Pressure is off following Hadwin’s win at Valspar
ERIN, Wis. — Winning changes everything. This is especially true on the PGA Tour where a victory gives you a two-year exemption and can take the weight of the world off a player trying to survive on the world’s best golf tour.
Adam Hadwin is playing in the U.S. Open at Erin Hills this week and talked to Postmedia about how his world has changed since winning the Valspar Championship in March.
“I think you have to re-evaluate things,” Hadwin said. “Securing a job for the next year was taken care of pretty quickly. I’ve got a job now for two more years, anyways. President’s Cup snuck in there. Tour Championship becomes a legitimate reality.
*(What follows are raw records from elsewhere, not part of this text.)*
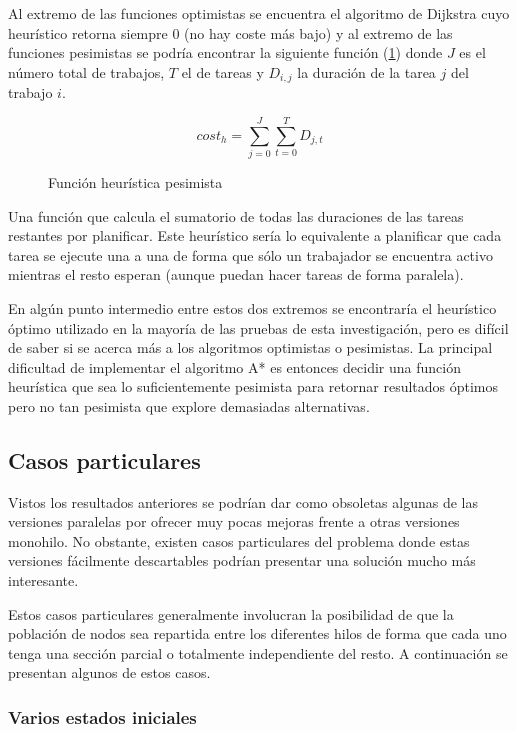 Al extremo de las funciones optimistas
se encuentra el algoritmo de Dijkstra
cuyo heurístico retorna siempre 0
(no hay coste más bajo) y
al extremo de las funciones pesimistas se podría encontrar la siguiente
función (\ref{eq:HeuristicoPesimista})
donde $J$ es el número total de trabajos, $T$ el de tareas y $D_{i,j}$
la duración de la tarea $j$ del trabajo $i$.

\begin{figure}[h]
    $$
    cost_h = \sum_{j=0}^{J}{
        \sum_{t=0}^{T}{
            D_{j,t}
        }
    }
    $$
    \caption{Función heurística pesimista}
    \label{eq:HeuristicoPesimista}
\end{figure}

Una función que calcula el sumatorio de todas las duraciones
de las tareas restantes por planificar.
Este heurístico sería lo equivalente a planificar
que cada tarea se ejecute una a una de forma
que sólo un trabajador se encuentra activo mientras
el resto esperan (aunque puedan hacer tareas de forma paralela).

En algún punto intermedio entre estos dos extremos
se encontraría el heurístico óptimo utilizado
en la mayoría de las pruebas de esta investigación,
pero es difícil de saber si se acerca más
a los algoritmos optimistas o pesimistas.
La principal dificultad de implementar el algoritmo A*
es entonces decidir una función heurística
que sea lo suficientemente pesimista para retornar resultados óptimos
pero no tan pesimista que explore demasiadas alternativas.

\pagebreak

\subsection{Casos particulares}

Vistos los resultados anteriores
se podrían dar como obsoletas algunas de las versiones
paralelas por ofrecer muy pocas mejoras frente a otras
versiones monohilo.
No obstante, existen casos particulares del problema
donde estas versiones fácilmente descartables
podrían presentar una solución mucho más interesante.

Estos casos particulares generalmente involucran
la posibilidad de que la población de nodos sea
repartida entre los diferentes hilos de forma
que cada uno tenga una sección parcial o totalmente
independiente del resto.
A continuación se presentan algunos de estos casos.

\subsubsection{Varios estados iniciales}

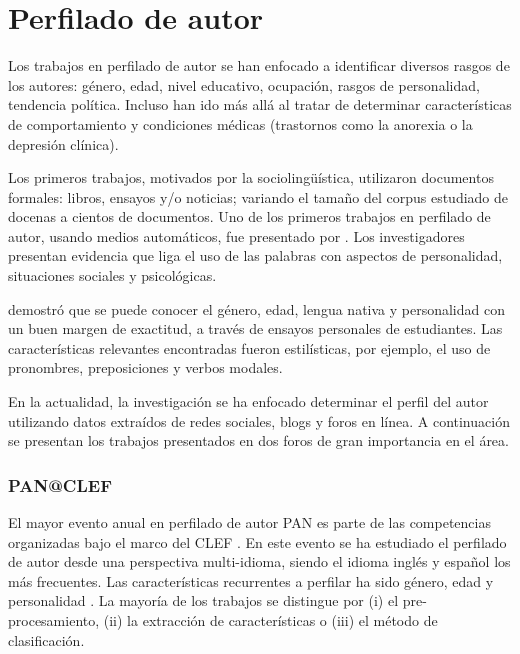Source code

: \section{Perfilado de autor}
Los trabajos en perfilado de autor se han enfocado a identificar diversos rasgos de los autores: género, edad, nivel educativo, ocupación, rasgos de personalidad, tendencia política. Incluso han ido más allá al tratar de determinar características de comportamiento y condiciones médicas (trastornos como la anorexia o la depresión clínica). 

Los primeros trabajos, motivados por la sociolingüística, utilizaron documentos formales: libros, ensayos y/o noticias; variando el tamaño del corpus estudiado de docenas a cientos de documentos. 
Uno de los primeros trabajos en perfilado de autor, usando medios automáticos, fue presentado por \citep{Pennebaker2002}. Los investigadores presentan evidencia que liga el uso de las palabras con aspectos de personalidad, situaciones sociales y psicológicas.

\citep{Argamon2009} demostró que se puede conocer el género, edad, lengua nativa y personalidad con un buen margen de exactitud, a través de ensayos personales de estudiantes. Las características relevantes encontradas fueron estilísticas, por ejemplo, el uso de pronombres, preposiciones y verbos modales. 

En la actualidad, la investigación se ha enfocado determinar el perfil del autor utilizando datos extraídos de redes sociales, blogs y foros en línea. A continuación se presentan los trabajos presentados en dos foros de gran importancia en el área. 

\subsubsection{PAN@CLEF}
El mayor evento anual en perfilado de autor PAN es parte de las competencias organizadas bajo el marco del CLEF \citep{Rangel2013b, Rangel2019}. En este evento se ha estudiado el perfilado de autor desde una perspectiva multi-idioma, siendo el idioma inglés y español los más frecuentes. Las características recurrentes a perfilar ha sido género, edad \citep{Rangel2013b, Rangel2019, Rangel2016b} y personalidad \citep{Stammatatos2015}.
La mayoría de los trabajos se distingue por (i) el pre-procesamiento, (ii) la extracción de características o (iii) el método de clasificación.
Not to say that I didn’t think that I could make the Tour Championship, but certainly playing well early puts it more into the forefront.”
The first three months of 2017 saw Hadwin earn a win and two more top-10s, including a sixth at the prestigious Arnold Palmer Invitational. But winning on tour also raised expectations, especially his own.
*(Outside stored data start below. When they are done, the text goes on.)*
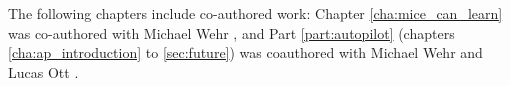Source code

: The following chapters include co-authored work: Chapter \ref{cha:mice_can_learn} was co-authored with Michael Wehr \cite{saundersMiceCanLearn2019}, and Part \ref{part:autopilot} (chapters \ref{cha:ap_introduction} to \ref{sec:future}) was coauthored with Michael Wehr and Lucas Ott \cite{saundersAUTOPILOTAutomatingExperiments2022}.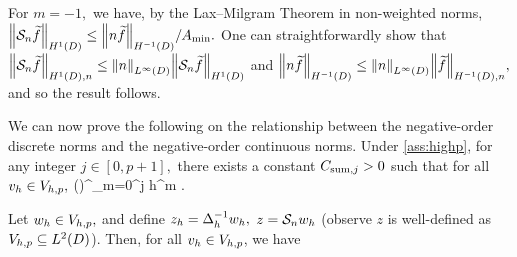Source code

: For $m=-1,$ we have, by the Lax--Milgram Theorem in non-weighted norms, $\NHoD{\Sn \ftilde} \leq \NHmoD{n\ftilde}/\Amin.$ One can straightforwardly show that $\NHnfn{1}{D}{\Sn \ftilde} \leq \NLiD{n} \NHoD{\Sn \ftilde}$ and $\NHmoD{n\ftilde} \leq \NLiD{n} \NHnfn{-1}{D}{\ftilde},$ and so the result follows.
\epf



We can now prove the following  on the relationship between the negative-order discrete norms and the negative-order continuous norms.
\label{lem:negdiscsum}
Under \cref{ass:highp}, for any integer $j \in [0,p+1],$ there exists a constant $C_{\mathrm{sum},j} > 0$ such that for all $v_{h} \in V_{h,p},$
\beqs
{} \leq \mleft(\En\nvar\mright)^{}\Csumj \sum_{m=0}^j h^{m} .
\eeqs
\ele

Let $w_{h} \in V_{h,p},$ and define $z_{h} = \Delta_{h}^{-1} w_{h},$ $z = \mathcal S_{n} w_{h}$ (observe $z$ is well-defined as $\Vhp \subseteq \LtD$). Then, for all $v_{h} \in V_{h,p}$, we have

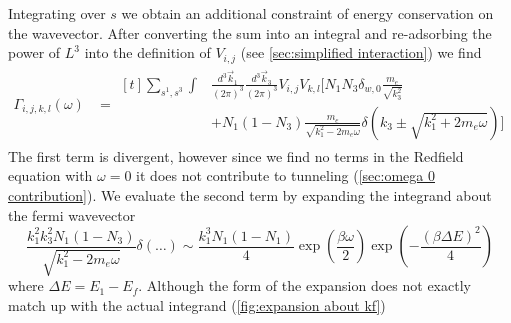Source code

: Integrating over \(s\) we obtain
an additional constraint of energy
conservation on the
wavevector. After
converting the sum into
an integral and re-adsorbing
the power of \(L^3\) into the
definition of \(V_{i,j}\)
(see \cref{sec:simplified interaction})
we find
\begin{align}
    \Gamma_{i,j, k,l}(\omega) & =\begin{aligned}[t]
        \sum_{s^1,s^3} \int &
        \frac{d^3\vec{k}_1}{{(2\pi)}^3}
        \frac{d^3\vec{k}_3}{{(2\pi)}^3}
        V_{i,j} V_{k,l} [
        N_1 N_3 \delta_{w, 0} \frac{m_e}{\sqrt{k_3^2}} \\
                            & + N_1 (1 - N_3)
                \frac{m_e}{\sqrt{k_1^2 - 2m_e\omega}}
                \delta({k_3 \pm \sqrt{k_1^2 + 2m_e\omega}}) ]
    \end{aligned}\label{eqn:gamma integral form}
\end{align}
The first term is divergent, however
since we find no terms in the Redfield
equation with \(\omega = 0\)
it does not contribute to tunneling
(\cref{sec:omega 0 contribution}).
We evaluate the second term
by expanding the integrand about the fermi
wavevector
\begin{equation}
    \frac{k_1 ^ 2 k_3 ^ 2 N_1 (1 - N_3)}
    {\sqrt{k_1^2 - 2m_e\omega}}
    \delta(\dots)
    \sim
    \frac{k_1 ^ 3 N_1 (1 - N_1)}{4}
    \exp{(\frac{\beta \omega}{2})}
    \exp{(-\frac{{(\beta \Delta E)}^2}{4})}
\end{equation}
where \(\Delta E = E_1 - E_f\).
Although the form of the
expansion does not exactly
match up with the actual
integrand (\cref{fig:expansion about kf})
“Only these last three, four weeks is when I felt the game’s gotten a little bit harder, but I think more than anything just probably adding a little pressure to myself,” Hadwin said. “Which is understandable, coming off of playing so well. Just trying to get back to the basics, and trying to get back to the attitude and the way I felt going into events before the win.”
Hadwin’s U.S. Open will begin at 10:47 a.m. local time on Thursday, alongside Emiliano Grillo and Cheng-Tsung Pan.